A unique and progressive music video is created and published to the world. Immediately, this video is available to viewers in North America, Europe, Asia, basically anywhere with an internet connection. One of these viewers, in one of these geographic locales, (apparently) decides to use major elements of that video in his or her own work, which (apparently) is advertising.
It's important to note that the type of access described above is one factor that is driving the increasing levels of copyright infringement - anyone, anywhere can access copyrighted material immediately and on a whim, and can then knock it off in the comfort of their own home or secret lab or what-have-you. Have the Finnish yoghurt-slingers below run afoul of the law?
Having been a follower of YTWWN for years it's strange and depressing to find myself able to post on it with perhaps one of the worst thefts I've seen. I would love to hear any defense from anyone involved on how this wasn't plagiarism but really can't imagine any justification.
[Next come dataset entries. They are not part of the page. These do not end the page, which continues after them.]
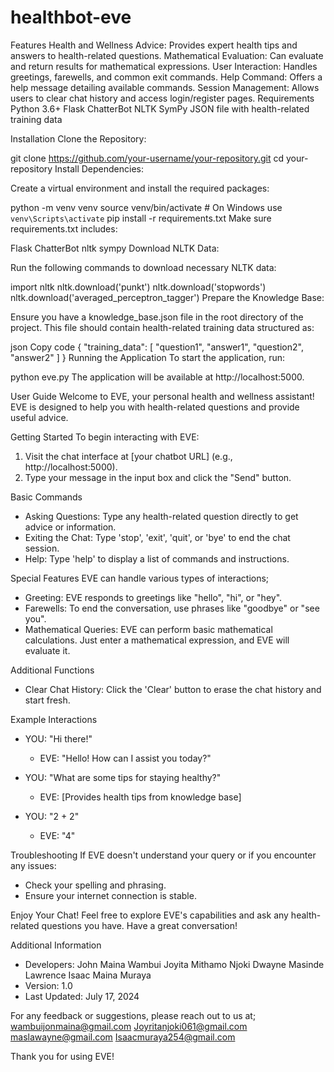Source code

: # healthbot-eve


Features
Health and Wellness Advice: Provides expert health tips and answers to health-related questions.
Mathematical Evaluation: Can evaluate and return results for mathematical expressions.
User Interaction: Handles greetings, farewells, and common exit commands.
Help Command: Offers a help message detailing available commands.
Session Management: Allows users to clear chat history and access login/register pages.
Requirements
Python 3.6+
Flask
ChatterBot
NLTK
SymPy
JSON file with health-related training data

Installation
Clone the Repository:


git clone https://github.com/your-username/your-repository.git
cd your-repository
Install Dependencies:

Create a virtual environment and install the required packages:


python -m venv venv
source venv/bin/activate  # On Windows use `venv\Scripts\activate`
pip install -r requirements.txt
Make sure requirements.txt includes:


Flask
ChatterBot
nltk
sympy
Download NLTK Data:

Run the following commands to download necessary NLTK data:

import nltk
nltk.download('punkt')
nltk.download('stopwords')
nltk.download('averaged_perceptron_tagger')
Prepare the Knowledge Base:

Ensure you have a knowledge_base.json file in the root directory of the project. This file should contain health-related training data structured as:

json
Copy code
{
    "training_data": [
        "question1",
        "answer1",
        "question2",
        "answer2"
    ]
}
Running the Application
To start the application, run:


python eve.py
The application will be available at http://localhost:5000.


User Guide
Welcome to EVE, your personal health and wellness assistant! EVE is designed to help you with health-related questions and provide useful advice.

Getting Started
To begin interacting with EVE:
1. Visit the chat interface at [your chatbot URL] (e.g., http://localhost:5000).
2. Type your message in the input box and click the "Send" button.

Basic Commands
- Asking Questions: Type any health-related question directly to get advice or information.
- Exiting the Chat: Type 'stop', 'exit', 'quit', or 'bye' to end the chat session.
- Help: Type 'help' to display a list of commands and instructions.

Special Features
EVE can handle various types of interactions;
- Greeting: EVE responds to greetings like "hello", "hi", or "hey".
- Farewells: To end the conversation, use phrases like "goodbye" or "see you".
- Mathematical Queries: EVE can perform basic mathematical calculations. Just enter a mathematical expression, and EVE will evaluate it.

Additional Functions
- Clear Chat History: Click the 'Clear' button to erase the chat history and start fresh.

Example Interactions
- YOU: "Hi there!"
  - EVE: "Hello! How can I assist you today?"

- YOU: "What are some tips for staying healthy?"
  - EVE: [Provides health tips from knowledge base]

- YOU: "2 + 2"
  - EVE: "4"

Troubleshooting
If EVE doesn't understand your query or if you encounter any issues:
- Check your spelling and phrasing.
- Ensure your internet connection is stable.

Enjoy Your Chat!
Feel free to explore EVE's capabilities and ask any health-related questions you have. Have a great conversation!

Additional Information
- Developers: John Maina Wambui
	         Joyita Mithamo Njoki
	         Dwayne Masinde Lawrence
	         Isaac Maina Muraya
- Version: 1.0
- Last Updated: July 17, 2024

For any feedback or suggestions, please reach out to us at;
wambuijonmaina@gmail.com
Joyritanjoki061@gmail.com
maslawayne@gmail.com
Isaacmuraya254@gmail.com

Thank you for using EVE!

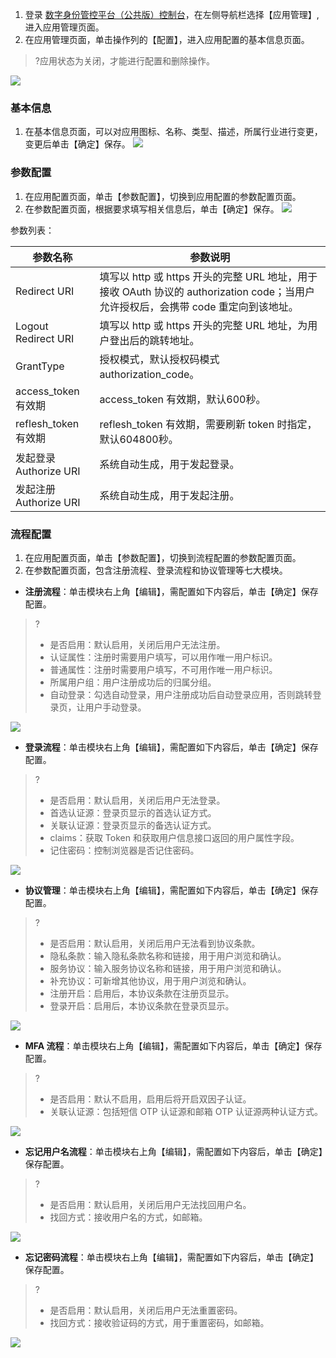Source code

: 1. 登录 [数字身份管控平台（公共版）控制台](https://console.cloud.tencent.com/ciam)，在左侧导航栏选择【应用管理】,进入应用管理页面。
2. 在应用管理页面，单击操作列的【配置】，进入应用配置的基本信息页面。
>?应用状态为关闭，才能进行配置和删除操作。
>
![](https://main.qcloudimg.com/raw/c7b94b7e6b1eb310dca889e66de0c917.png)

### 基本信息
1. 在基本信息页面，可以对应用图标、名称、类型、描述，所属行业进行变更，变更后单击【确定】保存。
![](https://main.qcloudimg.com/raw/1331f93795f3a5c237aec845ab6a1265.png)

### 参数配置
1. 在应用配置页面，单击【参数配置】，切换到应用配置的参数配置页面。
2. 在参数配置页面，根据要求填写相关信息后，单击【确定】保存。
![](https://main.qcloudimg.com/raw/4fc8e5b365c49c4582f1c5818c2ac04e.png)

参数列表：

| **参数名称**           | **参数说明**                                                 |
| ---------------------- | ------------------------------------------------------------ |
| Redirect URI           | 填写以 http 或 https 开头的完整 URL 地址，用于接收 OAuth 协议的 authorization code；当用户允许授权后，会携带 code 重定向到该地址。 |
| Logout Redirect URI    | 填写以 http 或 https 开头的完整 URL 地址，为用户登出后的跳转地址。 |
| GrantType              | 授权模式，默认授权码模式 authorization_code。                |
| access_token 有效期     | access_token 有效期，默认600秒。                             |
| reflesh_token 有效期   | reflesh_token 有效期，需要刷新 token 时指定，默认604800秒。  |
| 发起登录 Authorize URI | 系统自动生成，用于发起登录。                                 |
| 发起注册 Authorize URI | 系统自动生成，用于发起注册。                                 |

### 流程配置
1. 在应用配置页面，单击【参数配置】，切换到流程配置的参数配置页面。
2. 在参数配置页面，包含注册流程、登录流程和协议管理等七大模块。
 - **注册流程**：单击模块右上角【编辑】，需配置如下内容后，单击【确定】保存配置。
>?
>- 是否启用：默认启用，关闭后用户无法注册。
>- 认证属性：注册时需要用户填写，可以用作唯一用户标识。
>- 普通属性：注册时需要用户填写，不可用作唯一用户标识。
>- 所属用户组：用户注册成功后的归属分组。
>- 自动登录：勾选自动登录，用户注册成功后自动登录应用，否则跳转登录页，让用户手动登录。
>
 ![](https://main.qcloudimg.com/raw/5dfa1428a517f0dcf495ed7578ee96b1.png)
 - **登录流程**：单击模块右上角【编辑】，需配置如下内容后，单击【确定】保存配置。
>?
>- 是否启用：默认启用，关闭后用户无法登录。
>- 首选认证源：登录页显示的首选认证方式。
>- 关联认证源：登录页显示的备选认证方式。
>- claims：获取 Token 和获取用户信息接口返回的用户属性字段。
>- 记住密码：控制浏览器是否记住密码。
>
![](https://main.qcloudimg.com/raw/8b9e32ce93c8b67eb6062588412baecd.png)
 - **协议管理**：单击模块右上角【编辑】，需配置如下内容后，单击【确定】保存配置。
>?
>- 是否启用：默认启用，关闭后用户无法看到协议条款。
>- 隐私条款：输入隐私条款名称和链接，用于用户浏览和确认。
>- 服务协议：输入服务协议名称和链接，用于用户浏览和确认。
>- 补充协议：可新增其他协议，用于用户浏览和确认。
>- 注册开启：启用后，本协议条款在注册页显示。
>- 登录开启：启用后，本协议条款在登录页显示。
>
![](https://main.qcloudimg.com/raw/0d7946f559d8c84007c6fc54e7b9a79b.png)
 - **MFA 流程**：单击模块右上角【编辑】，需配置如下内容后，单击【确定】保存配置。
>?
>- 是否启用：默认不启用，启用后将开启双因子认证。
>- 关联认证源：包括短信 OTP 认证源和邮箱 OTP 认证源两种认证方式。
>
![](https://main.qcloudimg.com/raw/8132c909ec29bf2b035d3fac75b2aae5.png)
 - **忘记用户名流程**：单击模块右上角【编辑】，需配置如下内容后，单击【确定】保存配置。
>?
>- 是否启用：默认启用，关闭后用户无法找回用户名。
>- 找回方式：接收用户名的方式，如邮箱。
>
![](https://main.qcloudimg.com/raw/c7687b2656bf59bf2a986d5b498091bf.png)
 - **忘记密码流程**：单击模块右上角【编辑】，需配置如下内容后，单击【确定】保存配置。
>?
>- 是否启用：默认启用，关闭后用户无法重置密码。
>- 找回方式：接收验证码的方式，用于重置密码，如邮箱。
>
![](https://main.qcloudimg.com/raw/6a45e8db8810e65520ca21f20d722ec9.png)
So, in January I made Graham Coxon's video for his song "What'll it Take", it was an original idea by me - with some elements based on an even older video of mine from 4 years ago. It was a small budget video and I did all the post myself, it was a real labour of love.
Here's my video:
Kennel Helsinki made this commercial last month directed by Miikka Lommi for a yoghurt called "Jacky Duetto". It not only stole every technique (cut up fan footage forming a new person, looping footage to extend limbs, squares of footage then rising into the sky) but even camera angles (e.g multiple footage person being obscured by lamppost/tree, seeing ball out of high rise window):
Kennel Helsinki, Miikka Lommi, Jack Duetto or the ad agency have never been in contact with me ever. I only found out about this when someone happened to see it on TV whilst on holiday in Finland and tweeted it to me!